Specifically, following pattern, ingredient and performance detection are carried out in 1 implementation process of the embodiment of the present invention:
(1) using the ternary CoFeCr water in X-ray diffractometer foam nickel base obtained final to the embodiment of the present invention 1 Talcum nanometer rods carry out ingredient characterization, and using scanning electron microscope respectively to nickel foam used in the embodiment of the present invention 1 Ternary CoFeCr hydrotalcite nano stick in substrate and the final foam nickel base obtained of the embodiment of the present invention 1 carries out pattern sight It surveys, to obtain X-ray diffraction as shown in Figure 1 (XRD) map and field emission scanning electron microscope (FESEM) photo.Its In, Fig. 1 a is that the X-ray of the ternary CoFeCr hydrotalcite nano stick in the final foam nickel base obtained of the embodiment of the present invention 1 is spread out Penetrating map, (CoFe-LDHs in figure indicates binary CoFe hydrotalcite nano stick in the prior art, the CoFeCr-LDHs in figure Indicate the ternary CoFeCr hydrotalcite nano stick in the final foam nickel base obtained of the embodiment of the present invention 1), Fig. 1 b is the present invention The FESEM photo of foam nickel base used in embodiment 1, Fig. 1 c are binary CoFe hydrotalcite nano stick in the prior art FESEM photo, Fig. 1 d are the ternary CoFeCr hydrotalcite nano stick in the final foam nickel base obtained of the embodiment of the present invention 1 FESEM photo.As seen from Figure 1:Ternary CoFeCr hydrotalcite in the final foam nickel base obtained of the embodiment of the present invention 1 Nanometer rods are uniform sequential to be closely grown in foam nickel base.

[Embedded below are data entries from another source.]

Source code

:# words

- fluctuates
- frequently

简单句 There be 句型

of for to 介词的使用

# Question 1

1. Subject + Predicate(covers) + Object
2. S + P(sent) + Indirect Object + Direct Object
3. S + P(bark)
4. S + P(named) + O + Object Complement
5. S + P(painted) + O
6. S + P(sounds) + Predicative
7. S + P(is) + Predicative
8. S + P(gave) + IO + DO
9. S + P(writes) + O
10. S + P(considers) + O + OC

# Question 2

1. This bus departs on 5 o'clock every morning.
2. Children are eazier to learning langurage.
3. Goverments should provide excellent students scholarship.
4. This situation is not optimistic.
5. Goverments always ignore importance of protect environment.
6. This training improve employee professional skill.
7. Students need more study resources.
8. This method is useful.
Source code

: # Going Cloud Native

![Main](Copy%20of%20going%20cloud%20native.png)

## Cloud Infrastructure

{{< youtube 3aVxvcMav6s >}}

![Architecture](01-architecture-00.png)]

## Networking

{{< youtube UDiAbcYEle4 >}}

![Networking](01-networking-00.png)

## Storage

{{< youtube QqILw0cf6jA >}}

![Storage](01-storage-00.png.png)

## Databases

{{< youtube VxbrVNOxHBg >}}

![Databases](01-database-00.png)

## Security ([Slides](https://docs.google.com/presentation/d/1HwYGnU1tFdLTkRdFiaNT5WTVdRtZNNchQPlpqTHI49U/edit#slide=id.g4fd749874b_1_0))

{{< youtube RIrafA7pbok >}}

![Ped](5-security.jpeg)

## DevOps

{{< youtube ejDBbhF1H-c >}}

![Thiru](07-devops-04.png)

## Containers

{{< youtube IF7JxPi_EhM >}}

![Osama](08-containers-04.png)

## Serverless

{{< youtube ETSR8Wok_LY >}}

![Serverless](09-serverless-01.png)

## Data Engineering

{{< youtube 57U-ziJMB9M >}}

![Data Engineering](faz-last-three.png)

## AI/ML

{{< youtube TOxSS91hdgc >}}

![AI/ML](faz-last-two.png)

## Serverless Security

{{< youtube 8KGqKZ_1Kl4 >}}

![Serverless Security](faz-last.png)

(2) using the ternary in energy dispersive spectrometer (EDS) foam nickel base obtained final to the embodiment of the present invention 1 CoFeCr hydrotalcite nano stick carries out elemental analysis, to obtain elemental analysis energy spectrum diagram as shown in Figure 2.It can be seen by Fig. 2 Out:Ternary CoFeCr hydrotalcite nano stick in the final obtained foam nickel base of the embodiment of the present invention 1 be by Co, Fe, Cr, C, Six kinds of element compositions of O and Ni, Ni is from substrate.
(3) Ni-based using element M apping (Element Mapping) foam obtained final to the embodiment of the present invention 1 Ternary CoFeCr hydrotalcite nano stick on bottom carries out elemental analysis, to obtain distribution diagram of element as shown in Figure 3;Wherein, Fig. 3 a is all elements on the ternary CoFeCr hydrotalcite nano stick in the final foam nickel base obtained of the embodiment of the present invention 1 Distribution diagram of element, Fig. 3 b are the ternary CoFeCr hydrotalcite nano stick in the final foam nickel base obtained of the embodiment of the present invention 1 The distribution diagram of element of upper Co element, Fig. 3 c are the ternary CoFeCr water in the final foam nickel base obtained of the embodiment of the present invention 1 The distribution diagram of element of Fe element in talcum nanometer rods, Fig. 3 d are three in the final foam nickel base obtained of the embodiment of the present invention 1 The distribution diagram of element of Cr element on first CoFeCr hydrotalcite nano stick, Fig. 3 e are the final nickel foam obtained of the embodiment of the present invention 1 The distribution diagram of element of O element on ternary CoFeCr hydrotalcite nano stick in substrate, Fig. 3 f are that the embodiment of the present invention 1 is finally made Foam nickel base on ternary CoFeCr hydrotalcite nano stick on C element distribution diagram of element.As seen from Figure 3:Co, Fe, Cr, O, C, five kinds of elements are evenly distributed in the ternary in the final foam nickel base obtained of the entire embodiment of the present invention 1 On CoFeCr hydrotalcite nano stick.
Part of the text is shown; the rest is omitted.